Infectious versus Immunologic Diseases of the Placenta
With the aid of highly specific antibodies and ribonuclear probes,
many non-bacterial infectious diseases of the placenta that were
previously not diagnosable can now be recognized. Human immunodeficiency
virus,, cytomegalovirus,, herpes simplex virus, parvovirus, measles
virus, enterovirus and hepatitis B have all been identified within
cells of the placenta and/or decidua in affected pregnancies.
Since many kinds of villidites are characterized by lymphocytic
infiltration of the chorionic villi, distinguishing between VUE
and infectious villitis can be difficult without special staining.
But the distinction is vital. Because VUE probably represents
a maternal immunologic reaction against fetal antigens-as suggested
by the work of Redline and Patterson25-its treatment would be very different from potential treatments
of viral infections. Immunosuppressive therapies that might be
useful in cases of intrauterine growth retardation caused by maternal
rejection of the placenta would be clearly contraindicated in
cases of viral infection of the placenta.

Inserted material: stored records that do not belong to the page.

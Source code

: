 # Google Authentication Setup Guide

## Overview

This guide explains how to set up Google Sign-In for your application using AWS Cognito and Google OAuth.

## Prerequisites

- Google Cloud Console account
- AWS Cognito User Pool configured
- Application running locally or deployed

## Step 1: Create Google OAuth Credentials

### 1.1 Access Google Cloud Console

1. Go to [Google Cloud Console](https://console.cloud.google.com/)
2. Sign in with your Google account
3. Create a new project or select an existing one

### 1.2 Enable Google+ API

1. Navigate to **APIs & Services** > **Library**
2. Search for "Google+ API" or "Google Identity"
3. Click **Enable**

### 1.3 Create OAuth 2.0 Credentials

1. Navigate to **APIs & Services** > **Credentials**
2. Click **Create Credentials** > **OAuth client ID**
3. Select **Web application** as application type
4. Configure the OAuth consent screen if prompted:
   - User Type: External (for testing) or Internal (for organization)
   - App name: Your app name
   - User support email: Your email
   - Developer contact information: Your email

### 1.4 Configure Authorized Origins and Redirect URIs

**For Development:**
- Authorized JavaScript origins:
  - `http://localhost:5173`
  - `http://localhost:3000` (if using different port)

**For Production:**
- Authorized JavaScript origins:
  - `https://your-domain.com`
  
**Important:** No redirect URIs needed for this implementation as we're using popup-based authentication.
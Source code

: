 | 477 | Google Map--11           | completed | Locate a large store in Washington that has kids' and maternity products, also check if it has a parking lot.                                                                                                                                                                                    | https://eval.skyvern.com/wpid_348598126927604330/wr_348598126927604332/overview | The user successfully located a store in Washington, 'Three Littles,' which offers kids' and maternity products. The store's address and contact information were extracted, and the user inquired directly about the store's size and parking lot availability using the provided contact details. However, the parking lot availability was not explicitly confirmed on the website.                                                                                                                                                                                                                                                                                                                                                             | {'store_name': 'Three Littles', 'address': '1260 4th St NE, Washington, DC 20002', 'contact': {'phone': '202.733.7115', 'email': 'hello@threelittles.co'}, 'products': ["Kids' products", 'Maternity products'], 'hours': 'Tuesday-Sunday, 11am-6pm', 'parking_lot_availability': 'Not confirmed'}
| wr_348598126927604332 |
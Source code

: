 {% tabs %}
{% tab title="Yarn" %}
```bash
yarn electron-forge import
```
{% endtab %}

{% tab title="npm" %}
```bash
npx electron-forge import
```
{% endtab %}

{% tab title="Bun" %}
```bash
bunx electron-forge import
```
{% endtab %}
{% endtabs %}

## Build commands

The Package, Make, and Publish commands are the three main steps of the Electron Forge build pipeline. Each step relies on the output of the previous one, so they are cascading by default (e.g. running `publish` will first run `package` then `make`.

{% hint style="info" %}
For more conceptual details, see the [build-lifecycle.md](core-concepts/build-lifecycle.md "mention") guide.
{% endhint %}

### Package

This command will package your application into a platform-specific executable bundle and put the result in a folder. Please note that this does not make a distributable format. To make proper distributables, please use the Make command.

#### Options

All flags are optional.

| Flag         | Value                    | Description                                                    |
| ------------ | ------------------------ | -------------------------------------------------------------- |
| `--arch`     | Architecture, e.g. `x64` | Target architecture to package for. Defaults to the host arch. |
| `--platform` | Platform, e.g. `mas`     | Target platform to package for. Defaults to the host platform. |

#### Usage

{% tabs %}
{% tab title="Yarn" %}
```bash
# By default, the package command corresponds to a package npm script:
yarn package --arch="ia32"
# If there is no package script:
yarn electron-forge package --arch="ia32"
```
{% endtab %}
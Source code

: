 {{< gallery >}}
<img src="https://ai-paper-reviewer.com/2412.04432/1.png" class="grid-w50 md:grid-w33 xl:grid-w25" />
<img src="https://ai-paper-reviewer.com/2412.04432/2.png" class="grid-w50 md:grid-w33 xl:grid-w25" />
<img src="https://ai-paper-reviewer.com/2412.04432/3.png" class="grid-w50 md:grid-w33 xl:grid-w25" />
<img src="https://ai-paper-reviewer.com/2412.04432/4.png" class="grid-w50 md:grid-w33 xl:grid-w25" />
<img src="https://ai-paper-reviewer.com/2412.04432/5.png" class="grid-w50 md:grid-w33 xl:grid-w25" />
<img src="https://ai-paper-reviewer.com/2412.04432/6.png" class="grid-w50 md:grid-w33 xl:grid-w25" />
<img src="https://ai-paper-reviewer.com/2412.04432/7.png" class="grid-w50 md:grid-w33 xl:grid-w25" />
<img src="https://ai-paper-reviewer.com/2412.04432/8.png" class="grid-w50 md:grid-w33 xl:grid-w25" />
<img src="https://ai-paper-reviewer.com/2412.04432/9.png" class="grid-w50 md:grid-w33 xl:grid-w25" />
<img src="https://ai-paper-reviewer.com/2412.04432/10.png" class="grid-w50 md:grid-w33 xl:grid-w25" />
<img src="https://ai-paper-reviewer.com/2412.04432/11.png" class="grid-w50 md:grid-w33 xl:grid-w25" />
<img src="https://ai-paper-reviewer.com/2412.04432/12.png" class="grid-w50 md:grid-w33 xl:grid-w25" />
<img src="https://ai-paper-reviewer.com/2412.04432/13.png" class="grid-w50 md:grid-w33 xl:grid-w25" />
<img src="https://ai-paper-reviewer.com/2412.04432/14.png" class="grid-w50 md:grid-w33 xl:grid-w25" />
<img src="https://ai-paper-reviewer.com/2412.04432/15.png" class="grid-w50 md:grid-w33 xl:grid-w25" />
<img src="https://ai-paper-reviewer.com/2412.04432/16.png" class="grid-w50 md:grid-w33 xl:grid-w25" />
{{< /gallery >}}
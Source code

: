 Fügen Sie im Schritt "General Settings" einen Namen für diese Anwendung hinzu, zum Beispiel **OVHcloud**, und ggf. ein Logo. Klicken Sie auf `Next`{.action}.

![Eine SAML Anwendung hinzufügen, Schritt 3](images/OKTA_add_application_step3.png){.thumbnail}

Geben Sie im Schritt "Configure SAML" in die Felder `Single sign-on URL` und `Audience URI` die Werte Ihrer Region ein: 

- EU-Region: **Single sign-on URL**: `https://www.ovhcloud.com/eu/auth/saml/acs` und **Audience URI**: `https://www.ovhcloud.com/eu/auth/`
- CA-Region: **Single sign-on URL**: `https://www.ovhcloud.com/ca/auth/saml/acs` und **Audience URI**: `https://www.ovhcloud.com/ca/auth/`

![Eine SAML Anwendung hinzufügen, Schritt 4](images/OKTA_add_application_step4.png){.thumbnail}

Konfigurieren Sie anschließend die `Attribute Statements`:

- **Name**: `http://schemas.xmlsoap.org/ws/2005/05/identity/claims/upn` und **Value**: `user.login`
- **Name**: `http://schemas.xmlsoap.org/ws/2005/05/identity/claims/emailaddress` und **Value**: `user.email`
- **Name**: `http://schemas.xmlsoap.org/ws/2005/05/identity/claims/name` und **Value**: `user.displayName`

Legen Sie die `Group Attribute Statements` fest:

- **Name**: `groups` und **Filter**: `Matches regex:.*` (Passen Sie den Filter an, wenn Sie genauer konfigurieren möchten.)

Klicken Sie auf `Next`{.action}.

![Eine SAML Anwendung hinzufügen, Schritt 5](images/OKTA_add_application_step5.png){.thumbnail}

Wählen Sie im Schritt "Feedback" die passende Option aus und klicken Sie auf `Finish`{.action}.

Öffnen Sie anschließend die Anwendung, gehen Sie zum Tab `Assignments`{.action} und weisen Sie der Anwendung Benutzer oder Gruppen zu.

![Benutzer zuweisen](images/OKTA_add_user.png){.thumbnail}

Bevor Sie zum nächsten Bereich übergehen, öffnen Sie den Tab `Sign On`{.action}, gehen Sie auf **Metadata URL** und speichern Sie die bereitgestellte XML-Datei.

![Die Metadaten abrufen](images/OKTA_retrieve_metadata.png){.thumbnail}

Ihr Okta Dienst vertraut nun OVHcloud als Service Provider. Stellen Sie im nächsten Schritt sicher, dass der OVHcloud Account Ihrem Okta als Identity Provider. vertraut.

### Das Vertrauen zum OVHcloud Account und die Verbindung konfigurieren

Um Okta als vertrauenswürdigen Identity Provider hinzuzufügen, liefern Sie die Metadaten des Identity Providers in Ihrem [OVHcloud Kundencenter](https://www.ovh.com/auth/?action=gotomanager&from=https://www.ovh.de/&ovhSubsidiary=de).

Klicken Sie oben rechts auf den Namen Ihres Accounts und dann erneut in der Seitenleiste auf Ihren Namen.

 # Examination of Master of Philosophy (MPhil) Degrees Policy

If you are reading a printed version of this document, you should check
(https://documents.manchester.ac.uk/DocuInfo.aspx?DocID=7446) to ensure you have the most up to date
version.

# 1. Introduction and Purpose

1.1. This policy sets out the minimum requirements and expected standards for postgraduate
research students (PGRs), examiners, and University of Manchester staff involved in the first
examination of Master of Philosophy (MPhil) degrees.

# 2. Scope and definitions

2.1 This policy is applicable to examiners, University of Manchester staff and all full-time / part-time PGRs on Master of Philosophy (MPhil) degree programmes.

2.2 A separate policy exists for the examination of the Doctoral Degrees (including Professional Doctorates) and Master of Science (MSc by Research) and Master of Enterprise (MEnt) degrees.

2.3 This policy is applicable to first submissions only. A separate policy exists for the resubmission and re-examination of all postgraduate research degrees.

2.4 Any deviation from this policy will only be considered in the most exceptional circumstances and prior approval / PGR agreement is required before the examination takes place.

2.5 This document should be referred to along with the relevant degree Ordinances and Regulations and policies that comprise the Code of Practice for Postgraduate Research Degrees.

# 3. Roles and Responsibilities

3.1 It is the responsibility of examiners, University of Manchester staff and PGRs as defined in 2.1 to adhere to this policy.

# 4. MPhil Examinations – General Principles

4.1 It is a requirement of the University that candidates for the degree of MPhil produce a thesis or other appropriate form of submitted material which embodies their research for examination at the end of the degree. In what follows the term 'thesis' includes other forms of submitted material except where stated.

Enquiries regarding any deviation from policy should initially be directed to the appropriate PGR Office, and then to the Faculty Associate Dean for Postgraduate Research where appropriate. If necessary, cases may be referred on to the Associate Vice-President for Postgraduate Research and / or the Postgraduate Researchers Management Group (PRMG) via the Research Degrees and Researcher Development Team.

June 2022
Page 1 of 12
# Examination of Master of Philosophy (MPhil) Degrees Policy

These studies have begun to elucidate the many cellular interactions that take place between the placenta and mother in normal and diseased pregnancies. Our next challenge will be to apply the insights we have been gaining about trophoblast biology and the immunology of the uteroplacental unit to patients with complications of pregnancy. Although it is helpful to know what has happened in the placenta, it is far better to know what will happen. With the advent of highly refined techniques that make placental and decidual blood flow visible,,, we are approaching the time when we, like the liver and renal pathologists before us, may be able to responsibly suggest that placental and decidual biopsies during a gestation can be an effective and safe tool to diagnose diseases of pregnancy.